Provided records:
---
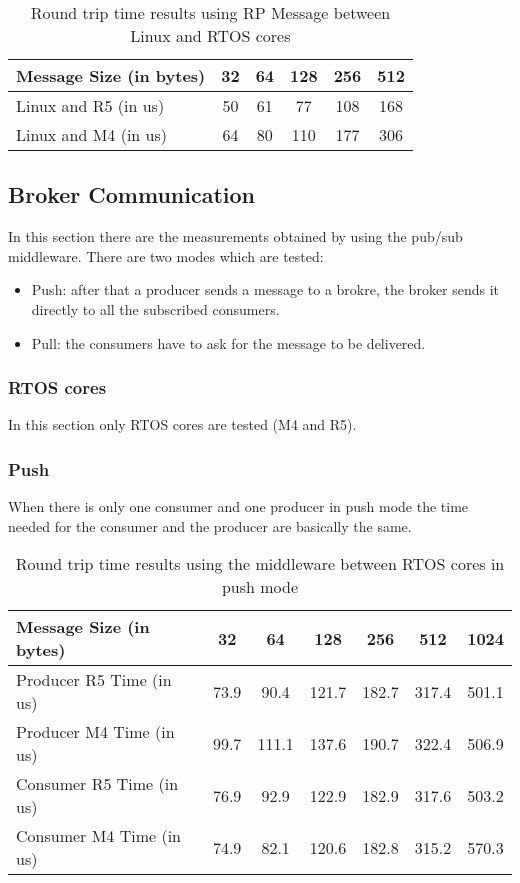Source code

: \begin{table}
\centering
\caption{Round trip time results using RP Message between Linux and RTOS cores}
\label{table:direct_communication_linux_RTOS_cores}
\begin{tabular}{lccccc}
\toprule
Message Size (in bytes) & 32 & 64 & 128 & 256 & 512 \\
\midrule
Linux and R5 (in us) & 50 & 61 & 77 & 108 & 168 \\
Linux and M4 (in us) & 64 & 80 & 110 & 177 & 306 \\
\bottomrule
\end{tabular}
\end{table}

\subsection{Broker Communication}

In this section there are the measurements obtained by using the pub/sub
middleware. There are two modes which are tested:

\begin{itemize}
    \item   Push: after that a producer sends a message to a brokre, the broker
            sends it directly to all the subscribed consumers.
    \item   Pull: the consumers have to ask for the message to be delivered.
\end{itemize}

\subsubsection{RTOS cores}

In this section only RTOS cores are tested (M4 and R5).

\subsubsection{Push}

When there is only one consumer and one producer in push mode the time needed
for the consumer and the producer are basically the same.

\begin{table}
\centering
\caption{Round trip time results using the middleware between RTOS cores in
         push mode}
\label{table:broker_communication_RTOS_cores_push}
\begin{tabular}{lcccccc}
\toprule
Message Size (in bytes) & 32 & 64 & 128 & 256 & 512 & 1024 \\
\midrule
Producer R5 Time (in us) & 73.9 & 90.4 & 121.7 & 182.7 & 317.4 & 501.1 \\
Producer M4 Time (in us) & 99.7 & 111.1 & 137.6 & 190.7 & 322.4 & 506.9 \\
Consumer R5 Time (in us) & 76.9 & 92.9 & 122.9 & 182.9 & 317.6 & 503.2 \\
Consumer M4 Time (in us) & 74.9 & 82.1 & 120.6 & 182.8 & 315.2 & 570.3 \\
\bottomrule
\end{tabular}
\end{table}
---
Copy out the entries above in full and exactly, skipping every picture.

Source code

: \begin{table}
\centering
\caption{Round trip time results using RP Message between Linux and RTOS cores}
\label{table:direct_communication_linux_RTOS_cores}
\begin{tabular}{lccccc}
\toprule
Message Size (in bytes) & 32 & 64 & 128 & 256 & 512 \\
\midrule
Linux and R5 (in us) & 50 & 61 & 77 & 108 & 168 \\
Linux and M4 (in us) & 64 & 80 & 110 & 177 & 306 \\
\bottomrule
\end{tabular}
\end{table}

\subsection{Broker Communication}

In this section there are the measurements obtained by using the pub/sub
middleware. There are two modes which are tested:

\begin{itemize}
    \item   Push: after that a producer sends a message to a brokre, the broker
            sends it directly to all the subscribed consumers.
    \item   Pull: the consumers have to ask for the message to be delivered.
\end{itemize}

\subsubsection{RTOS cores}

In this section only RTOS cores are tested (M4 and R5).

\subsubsection{Push}

When there is only one consumer and one producer in push mode the time needed
for the consumer and the producer are basically the same.

\begin{table}
\centering
\caption{Round trip time results using the middleware between RTOS cores in
         push mode}
\label{table:broker_communication_RTOS_cores_push}
\begin{tabular}{lcccccc}
\toprule
Message Size (in bytes) & 32 & 64 & 128 & 256 & 512 & 1024 \\
\midrule
Producer R5 Time (in us) & 73.9 & 90.4 & 121.7 & 182.7 & 317.4 & 501.1 \\
Producer M4 Time (in us) & 99.7 & 111.1 & 137.6 & 190.7 & 322.4 & 506.9 \\
Consumer R5 Time (in us) & 76.9 & 92.9 & 122.9 & 182.9 & 317.6 & 503.2 \\
Consumer M4 Time (in us) & 74.9 & 82.1 & 120.6 & 182.8 & 315.2 & 570.3 \\
\bottomrule
\end{tabular}
\end{table}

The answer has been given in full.